Katja Kolnhofer selbst führte «ein typisches Mädchenleben» trotz Interesse an Technik und Computern. Statt der HTL wurde es dann aber doch die «Knödelakademie», und mit 19 Jahren verließ sie den Prater, in dem die Familie hinter dem Spielcasino lebte, mit dem ersten Kind und Ehemann. «Für den Schausteller-Beruf gibt es bis heute keine Ausbildung. Man lernt sich vielmehr durch das Leben mit dem Maschinen in den Beruf ein. In den großen Betrieben haben die Gehilfen inzwischen eine Betriebstechniker-Ausbildung. Wichtig, um hier bestehen zu können, ist die Gemeinschaft der Praterunternehmer. Der Prater ist wie ein kleines Dorf, die meisten bleiben auf ewig hier. Es gibt Seilschaften und Fehden, aber zum Glück ist alles parteifrei, und die Probleme ähneln jenen in einer Familie. Eifersüchteleien, Neid, und gekränkte Eitelkeiten kommen einmal bei diesem oder jenem Unternehmer durch. Aber im Großen und Ganzen passt es für uns alle», analysiert Katja das Praterleben.

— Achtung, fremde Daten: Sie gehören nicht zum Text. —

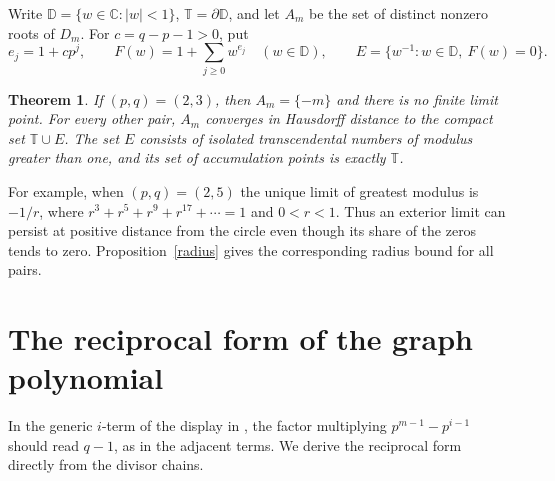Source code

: \documentclass[11pt]{article}
\newtheorem{theorem}{Theorem}[section]
\newcommand{\D}{\mathbb D}
\newcommand{\T}{\mathbb T}
\newcommand{\C}{\mathbb C}
\begin{document}
Write \(\D=\{w\in\C:|w|<1\}\), \(\T=\partial\D\), and let \(A_m\)
be the set of distinct nonzero roots of \(D_m\). For \(c=q-p-1>0\), put
\begin{equation}\label{series}
 e_j=1+cp^j,\qquad
 F(w)=1+\sum_{j\ge0}w^{e_j}\quad(w\in\D),\qquad
 E=\{w^{-1}:w\in\D,\ F(w)=0\}.
\end{equation}

\begin{theorem}\label{limit}
If \((p,q)=(2,3)\), then \(A_m=\{-m\}\) and there is no finite
limit point. For every other pair, \(A_m\) converges in Hausdorff
distance to the compact set \(\T\cup E\). The set \(E\) consists of
isolated transcendental numbers of modulus greater than one, and its
set of accumulation points is exactly \(\T\).
\end{theorem}

\noindent For example, when \((p,q)=(2,5)\) the unique limit of greatest
modulus is \(-1/r\), where \(r^3+r^5+r^9+r^{17}+\cdots=1\) and
\(0<r<1\). Thus an exterior limit can persist at positive distance
from the circle even though its share of the zeros tends to zero.
Proposition~\ref{radius} gives the corresponding radius bound for all
pairs.

\section{The reciprocal form of the graph polynomial}

In the generic \(i\)-term of the display in \cite[Theorem~2.4]{rather24},
the factor multiplying \(p^{m-1}-p^{i-1}\) should read \(q-1\),
as in the adjacent terms. We derive the reciprocal form directly
from the divisor chains.
\end{document}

Den Prater zu verlassen und ein paar Jahre Bezirksrätin für die SPÖ zu werden, war ein Befreiungsschlag, sagt sie heute. «Ich gründe eine Familie, dann beginnt das Leben», dachte Katja damals, deren Eltern fast nie zu Hause gewesen waren, denn das Zuhause im Prater ist immer auch gleichzeitig Arbeitsplatz und Büro. 2009 kehrte sie, geschieden mit drei Kindern, in den Prater zurück, was «ein Chaos, aber auch wieder eine Befreiung» war, und übernahm ihr Autodrom.

Harte Prater-Arbeit und kein Porsche

Die Mutter, der u. a. eine Geisterbahn gehört, war «der Rettungsschirm», als sie in den Prater zurückkehrte. «Ich hatte keine Angst, denn sie war da. Die Mama schafft das, es gibt nichts, was ich ihr nicht zutraue. Meine Kinder können sich auf mich verlassen, aber ich bin kein Polster, an das man sich lehnen und durchs Leben rutschen kann.» Um zehn Uhr ist Katja Kolnhofer jeden Morgen im «Super-Autodrom», sperrt auf, tut Stofftiere für die Schießbuden ein- und ausbuchen, von 16 bis 20 Uhr ist sie zu Hause bei ihren vier Kindern, von halb neun bis ein Uhr in der Nacht wieder im Prater – sieben Tage die Woche. «Meine Mutter gab uns keine Linie vor und hat uns gehen lassen, sie erzieht nicht. Sie legte immer Wert darauf, nicht nein zu sagen. Daraus resultiert eine gewisse Sturheit und Eigenständigkeit bei mir. Als Frau wird man dominant und autark im Prater. Ich lasse mir das Ruder nicht aus der Hand nehmen, wie andere Frauen, wo der frischgebackene Prater-Ehemann sagt: «Du Hasi, ich löse deine Probleme», denn dieser Weg drängt Frauen automatisch in die Frau-am-Herd-Rolle ab.»

In Kürze geht Mutter Kolnhofer aber in Pension, und Katja wird drei weitere Vergnügungsbetriebe übernehmen. «Im Sommer verdient man gut, aber das muss auch für den Winter genügen», sagt sie, «wer sich im Sommer einen Porsche kauft, bei dem reicht das Geld nur bis November.» Fast alle Prater-Familien sind «schon immer da», denn die Parzellen sind sehr teuer, und manche der tollen, neuen Sachen entpuppen sich als Ladenhütter. «Im Winter habe ich zu und bin fast nur Mama, dann mache ich Budgetplanung, Reparaturen, Investitionen und den Praterverband – im Winter kümmert man sich ums große Ganze!», lächelt die Tochter des Wiener Wurstelpraters.